DBMS 可以使用内存映射 (mmap) 将文件的内容存储到程序的地址空间中。

The OS is responsible for moving the pages of the file in and out of memory, so the DBMS doesn’t need to worry about it.

操作系统负责将文件页面移入和移出内存，DBMS 不需要担心这个问题。

What if we allow multiple threads to access the mmap files to hide page fault stalls?

如果我们允许多个线程访问 mmap 文件以隐藏页面错误停顿会怎么样？

This works good enough for read-only access. It is complicated when there are multiple writers...

这对于只读访问来说还算可以。但当有多个写入器时，情况就变得复杂了...

DBMS (almost) always wants to control things itself and can do a better job than the OS.
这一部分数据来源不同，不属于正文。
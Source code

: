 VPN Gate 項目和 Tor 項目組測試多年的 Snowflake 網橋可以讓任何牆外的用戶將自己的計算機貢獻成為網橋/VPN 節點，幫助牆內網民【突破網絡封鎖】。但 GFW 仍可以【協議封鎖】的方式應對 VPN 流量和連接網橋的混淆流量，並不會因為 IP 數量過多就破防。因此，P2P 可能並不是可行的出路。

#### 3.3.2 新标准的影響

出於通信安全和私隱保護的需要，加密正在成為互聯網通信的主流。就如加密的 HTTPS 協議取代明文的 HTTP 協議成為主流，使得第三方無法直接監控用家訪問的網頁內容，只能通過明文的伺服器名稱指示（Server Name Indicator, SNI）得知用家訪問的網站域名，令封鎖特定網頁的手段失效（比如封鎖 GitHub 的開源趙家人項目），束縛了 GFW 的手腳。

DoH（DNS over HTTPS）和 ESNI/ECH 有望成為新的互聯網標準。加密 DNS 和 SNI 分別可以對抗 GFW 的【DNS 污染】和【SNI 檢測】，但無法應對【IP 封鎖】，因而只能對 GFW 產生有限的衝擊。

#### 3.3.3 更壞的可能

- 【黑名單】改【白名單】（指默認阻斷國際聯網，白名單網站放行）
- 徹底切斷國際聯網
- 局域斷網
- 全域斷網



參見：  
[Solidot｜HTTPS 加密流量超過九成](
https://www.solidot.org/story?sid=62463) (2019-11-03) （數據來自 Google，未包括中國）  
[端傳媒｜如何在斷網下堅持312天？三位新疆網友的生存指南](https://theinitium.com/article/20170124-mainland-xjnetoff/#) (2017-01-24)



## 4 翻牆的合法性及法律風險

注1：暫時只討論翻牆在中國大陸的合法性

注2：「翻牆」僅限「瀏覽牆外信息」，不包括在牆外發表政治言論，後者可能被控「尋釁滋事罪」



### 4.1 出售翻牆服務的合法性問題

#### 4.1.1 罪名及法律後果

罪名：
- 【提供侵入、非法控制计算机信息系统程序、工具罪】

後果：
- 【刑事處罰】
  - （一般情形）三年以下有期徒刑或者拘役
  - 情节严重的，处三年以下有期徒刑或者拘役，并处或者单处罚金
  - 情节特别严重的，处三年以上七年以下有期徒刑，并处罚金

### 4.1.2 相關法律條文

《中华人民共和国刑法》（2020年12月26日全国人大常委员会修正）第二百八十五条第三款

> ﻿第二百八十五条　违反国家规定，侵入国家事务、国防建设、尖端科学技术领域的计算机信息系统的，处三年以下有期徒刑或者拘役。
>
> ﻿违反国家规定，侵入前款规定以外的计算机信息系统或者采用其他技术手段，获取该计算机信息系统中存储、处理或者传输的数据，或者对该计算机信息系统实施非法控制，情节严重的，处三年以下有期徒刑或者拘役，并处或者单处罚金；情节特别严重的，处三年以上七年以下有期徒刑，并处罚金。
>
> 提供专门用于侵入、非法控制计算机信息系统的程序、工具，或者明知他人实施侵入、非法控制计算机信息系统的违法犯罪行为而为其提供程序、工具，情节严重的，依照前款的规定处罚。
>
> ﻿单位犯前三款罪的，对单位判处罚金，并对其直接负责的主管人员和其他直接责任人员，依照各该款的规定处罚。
Flushing dirty pages to disk in the correct order. 按照正确的顺序将脏页刷新到磁盘
Specialized prefetching. 专门的预取
Buffer replacement policy. 缓冲区“替罪羊”选取方法
Thread/process scheduling. 线程规划

The OS is not your friend in db.

ref: paper

DATABASE STORAGE¶

There are 2 main problems:

How the DBMS represents the database in files on disk?
How the DBMS manages its memory and moves data back-and-forth from disk?

FILE STORAGE¶

The DBMS stores a database as one or more files on disk typically in a proprietary format.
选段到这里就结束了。